Rage Addiction
Family (group) ethics, etiquette, values, norms, behaviors, and beliefs that are tied to the protection, nurture, and growth of the group often excite the passionate mind to fight, flight or freeze. The highs and lows of these emotions have a legitimate use, for heroics may be required for survival. Pity the clown who gets between a bear cub and the mother bear. Rage has a purpose, and a price.

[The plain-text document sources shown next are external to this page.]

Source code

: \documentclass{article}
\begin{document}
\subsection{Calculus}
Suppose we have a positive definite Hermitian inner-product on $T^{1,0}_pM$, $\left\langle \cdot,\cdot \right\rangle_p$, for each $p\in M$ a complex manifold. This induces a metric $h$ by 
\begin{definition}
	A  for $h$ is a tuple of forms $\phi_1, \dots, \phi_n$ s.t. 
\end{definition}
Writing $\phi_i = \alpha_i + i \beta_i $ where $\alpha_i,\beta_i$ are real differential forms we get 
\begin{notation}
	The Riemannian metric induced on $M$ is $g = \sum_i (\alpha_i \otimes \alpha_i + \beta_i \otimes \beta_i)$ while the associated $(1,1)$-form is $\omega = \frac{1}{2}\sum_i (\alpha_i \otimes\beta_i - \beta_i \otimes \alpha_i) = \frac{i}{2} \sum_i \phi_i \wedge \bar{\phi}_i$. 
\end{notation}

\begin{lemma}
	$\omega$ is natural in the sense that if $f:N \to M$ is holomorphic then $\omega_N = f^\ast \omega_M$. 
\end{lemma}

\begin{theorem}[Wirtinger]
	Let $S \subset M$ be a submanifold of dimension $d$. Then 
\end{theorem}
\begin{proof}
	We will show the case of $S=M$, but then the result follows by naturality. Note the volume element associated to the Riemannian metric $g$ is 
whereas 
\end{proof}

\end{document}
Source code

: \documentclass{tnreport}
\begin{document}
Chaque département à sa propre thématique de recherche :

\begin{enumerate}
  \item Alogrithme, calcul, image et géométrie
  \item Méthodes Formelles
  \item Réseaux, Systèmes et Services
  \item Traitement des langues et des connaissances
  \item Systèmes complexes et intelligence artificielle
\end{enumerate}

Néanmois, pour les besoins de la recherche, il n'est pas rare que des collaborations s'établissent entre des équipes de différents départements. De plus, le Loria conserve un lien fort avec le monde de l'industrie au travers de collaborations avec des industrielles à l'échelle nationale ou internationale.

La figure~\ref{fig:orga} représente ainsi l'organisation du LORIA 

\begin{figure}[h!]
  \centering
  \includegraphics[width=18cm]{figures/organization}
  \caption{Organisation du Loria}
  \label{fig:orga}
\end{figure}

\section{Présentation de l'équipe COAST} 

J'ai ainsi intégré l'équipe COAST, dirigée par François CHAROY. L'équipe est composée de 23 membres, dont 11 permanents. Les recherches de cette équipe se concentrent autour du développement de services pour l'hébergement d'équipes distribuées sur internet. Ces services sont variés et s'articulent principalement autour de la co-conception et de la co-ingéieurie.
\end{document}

Rage is addictive as are many of the emotions tied to group survival. So much so that the rage addict seeks out or invents an incentive for rage. The cycle of rage addiction can be described in Karpmann’s Drama Triangle in which the player rotates between victim, rescuer, and prosecutor. Victims require villains, of which there are three types: the vicious, vindictive, and voracious (formerly bastard, bitch, and brat) each the dark side of the protection, nurturing, and innocence. Villains require heroes of which there are three types: hero, heroine and helpless.
The rage addict wears hero’s masks and paints all others in villainous colors. Dressed as such, a single addict can rotate through all the roles. The suicide bomber hits the jackpot: plays rescuer, prosecutor and victim all in one blast. He strikes a blow a blow against the villains and is lauded as a hero. Or that may be the last thing that goes through his mind. Literally.
Rage addiction is contagious which normally excites counter-rage which differ only in detail from the donor, except the stakes get higher on each round of rages. Countering rage with more rage is like putting out a fire with gasoline. Not a good idea.
Nagasaki and Hiroshima plus the fire bombing raids over Japan in 1945 brought about a palace revolution by Emperor Hirohito who knew when enough was enough. Hitler stuck to his rage and raged at the German people for failing him, then taking his own life. It is fortunate for the world that Americans have as much compassion as passion, and enough reason to counter rationale.
The first step is to put the make public the cycle of rage addiction to show the sentient amongst us to reveal the real intent and purpose of rage addiction as peculiar to the addict, and not to the faithful at large.